CITICS reported 1H19 net profit of RMB 6.5bn, up 16% YoY, in-line with prelim announcement and accounting for 52%/50% of CMBIS/consensus FY19E estimates. 2Q19 operating revenue was down 20% QoQ to RMB 8.4bn, with sequential decline in almost all business lines (except AM) as A-share market cooled down. Surged impairment losses dragged bottom line to RMB 2.2bn, down 49% QoQ. Looking ahead, we think CITICS’s growth could be supported by 1) the Company’s strong competitiveness on the newly launched STAR Market, and 2) its balanced revenue mix that could protect it against weakening market condition (A-share ADT -33% in 3QTD from 1H19). Maintain BUY.
- Results positives: 1) Investment banking remained in leading position (income +3% YoY in 1H19) though 2Q19 income was down 18% QoQ on high base. CITICS topped the peers in both equity and debt underwriting amount with enhanced market share of 20%/14% in 1H19 (+5ppt/+0.6ppt from FY18) despite a 13% YoY decline of market equity underwriting amount. 2) Prop-trading gains was largely resilient, down est. ~50% QoQ from 1Q19 high (investment yield ~3.3%), less volatile than industry avg. of -79% QoQ. 3) AM fees rebounded 6% QoQ. AUM saw milder contraction (-3% HoH in 1H19 vs. -12% in 2H18) and actively managed AUM balance increased 2% HoH (proportion +5ppt HoH to 43%).

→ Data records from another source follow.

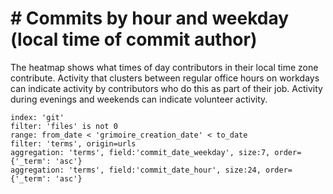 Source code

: # \# Commits by hour and weekday (local time of commit author)

The heatmap shows what times of day contributors in their local time zone contribute. Activity that clusters between regular office hours on workdays can indicate activity by contributors who do this as part of their job. Activity during evenings and weekends can indicate volunteer activity.

```
index: 'git'
filter: 'files' is not 0
range: from_date < 'grimoire_creation_date' < to_date
filter: 'terms', origin=urls
aggregation: 'terms', field:'commit_date_weekday', size:7, order={'_term': 'asc'}
aggregation: 'terms', field:'commit_date_hour', size:24, order={'_term': 'asc'}
```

- Results negatives: 1) Brokerage likely faces pressure on market share and commission rate (2Q19 income -5% QoQ vs. market ADT +2% QoQ). The share loss (est. -0.5ppt from 6.1% in FY18) may result from more active engagement of retail investors in domestic stock market in 1H19, while CITICS owns a higher portion of institutional investors in its client mix. 2) Net interest income dropped 13% YoY in 1H19 (quarterly data incomparable), largely due to YoY decline in margin and SPL balance. Good news is interest cost fell esp. on short-term liabilities, together with QoQ scale-up of credit business, which shall help improve net interest income in 2H19E. 3) Impairment losses surged QoQ (although credit impairment losses dropped 26% YoY), likely on higher credit costs from SPLs and goodwill impairment losses from a subsidiary.
- Valuation. CITICS currently trades at 0.94 FY19E P/B, 2% below its historical average minus 1SD (0.96x). We remain our earnings forecast unchanged, and maintain BUY rating on CITICS with TP at HK$ 21.3.